Dataset entries -
┌──

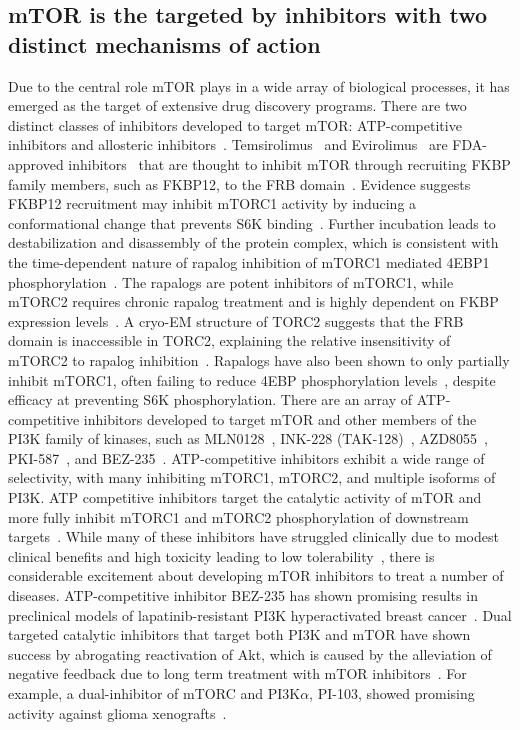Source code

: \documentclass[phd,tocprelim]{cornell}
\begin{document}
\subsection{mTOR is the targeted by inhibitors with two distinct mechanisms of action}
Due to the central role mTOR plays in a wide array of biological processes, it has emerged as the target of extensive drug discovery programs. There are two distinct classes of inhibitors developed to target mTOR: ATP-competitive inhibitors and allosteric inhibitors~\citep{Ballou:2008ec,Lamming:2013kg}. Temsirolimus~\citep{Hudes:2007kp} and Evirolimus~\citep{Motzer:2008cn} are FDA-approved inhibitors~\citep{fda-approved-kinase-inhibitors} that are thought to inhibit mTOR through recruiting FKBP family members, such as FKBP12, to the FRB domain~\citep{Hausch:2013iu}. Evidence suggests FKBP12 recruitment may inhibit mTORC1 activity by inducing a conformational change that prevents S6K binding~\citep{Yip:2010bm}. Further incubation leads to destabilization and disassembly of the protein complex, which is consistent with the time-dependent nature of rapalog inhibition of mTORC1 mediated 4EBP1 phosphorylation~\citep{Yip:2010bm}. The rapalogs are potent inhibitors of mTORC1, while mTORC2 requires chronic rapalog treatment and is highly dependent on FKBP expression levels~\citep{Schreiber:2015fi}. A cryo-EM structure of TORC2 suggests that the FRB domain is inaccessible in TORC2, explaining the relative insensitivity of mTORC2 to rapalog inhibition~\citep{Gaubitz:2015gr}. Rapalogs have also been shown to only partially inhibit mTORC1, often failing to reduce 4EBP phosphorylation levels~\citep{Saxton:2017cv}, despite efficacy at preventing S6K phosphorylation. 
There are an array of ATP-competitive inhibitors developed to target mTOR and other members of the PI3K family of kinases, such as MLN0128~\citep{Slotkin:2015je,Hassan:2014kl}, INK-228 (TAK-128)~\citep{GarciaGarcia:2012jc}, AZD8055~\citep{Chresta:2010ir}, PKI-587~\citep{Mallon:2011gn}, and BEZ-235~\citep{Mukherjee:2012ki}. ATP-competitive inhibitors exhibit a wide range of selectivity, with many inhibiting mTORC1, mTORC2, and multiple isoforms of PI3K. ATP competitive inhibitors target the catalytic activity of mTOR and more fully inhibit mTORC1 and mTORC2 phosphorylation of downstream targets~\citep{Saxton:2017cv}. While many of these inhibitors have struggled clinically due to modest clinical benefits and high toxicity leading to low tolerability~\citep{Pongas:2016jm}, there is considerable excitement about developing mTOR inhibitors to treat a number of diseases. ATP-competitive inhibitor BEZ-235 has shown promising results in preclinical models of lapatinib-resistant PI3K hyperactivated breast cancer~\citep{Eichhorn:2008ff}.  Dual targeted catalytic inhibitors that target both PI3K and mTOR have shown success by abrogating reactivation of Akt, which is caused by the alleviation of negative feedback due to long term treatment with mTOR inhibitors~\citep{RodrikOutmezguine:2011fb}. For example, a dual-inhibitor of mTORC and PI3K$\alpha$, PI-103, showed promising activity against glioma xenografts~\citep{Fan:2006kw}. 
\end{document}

└──
┌──

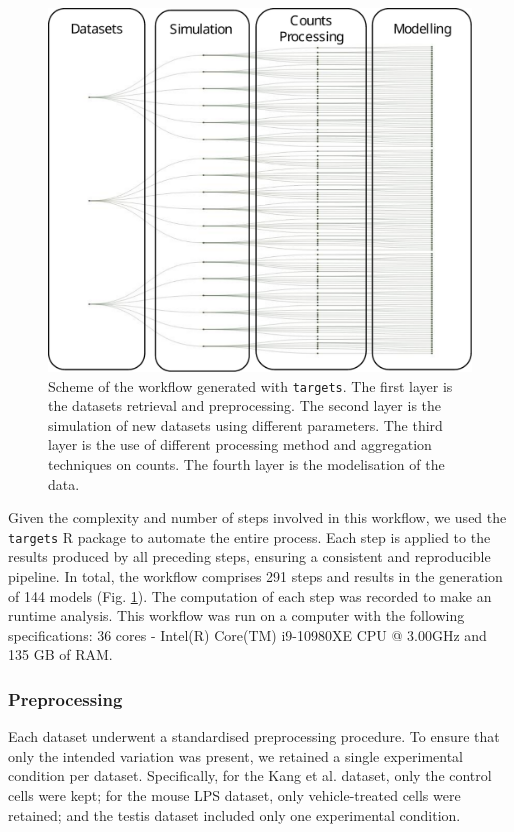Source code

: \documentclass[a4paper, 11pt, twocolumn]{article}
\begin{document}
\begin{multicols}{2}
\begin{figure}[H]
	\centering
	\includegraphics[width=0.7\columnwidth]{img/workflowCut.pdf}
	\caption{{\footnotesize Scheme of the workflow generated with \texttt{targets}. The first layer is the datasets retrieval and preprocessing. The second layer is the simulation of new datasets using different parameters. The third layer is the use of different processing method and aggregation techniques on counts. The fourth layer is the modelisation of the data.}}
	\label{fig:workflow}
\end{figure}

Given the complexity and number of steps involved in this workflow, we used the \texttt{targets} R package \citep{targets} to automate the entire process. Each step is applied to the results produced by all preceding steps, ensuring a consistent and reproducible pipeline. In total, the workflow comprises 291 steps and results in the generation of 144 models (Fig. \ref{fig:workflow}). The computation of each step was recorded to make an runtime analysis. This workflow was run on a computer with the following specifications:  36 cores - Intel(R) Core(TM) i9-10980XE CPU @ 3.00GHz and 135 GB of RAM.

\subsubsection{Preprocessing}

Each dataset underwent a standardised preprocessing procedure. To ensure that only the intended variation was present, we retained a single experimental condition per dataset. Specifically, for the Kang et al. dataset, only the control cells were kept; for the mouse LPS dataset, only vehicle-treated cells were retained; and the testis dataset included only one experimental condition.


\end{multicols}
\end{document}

└──

Among the entries above, how many lines hold the string "begin"? Answer with the number only.

4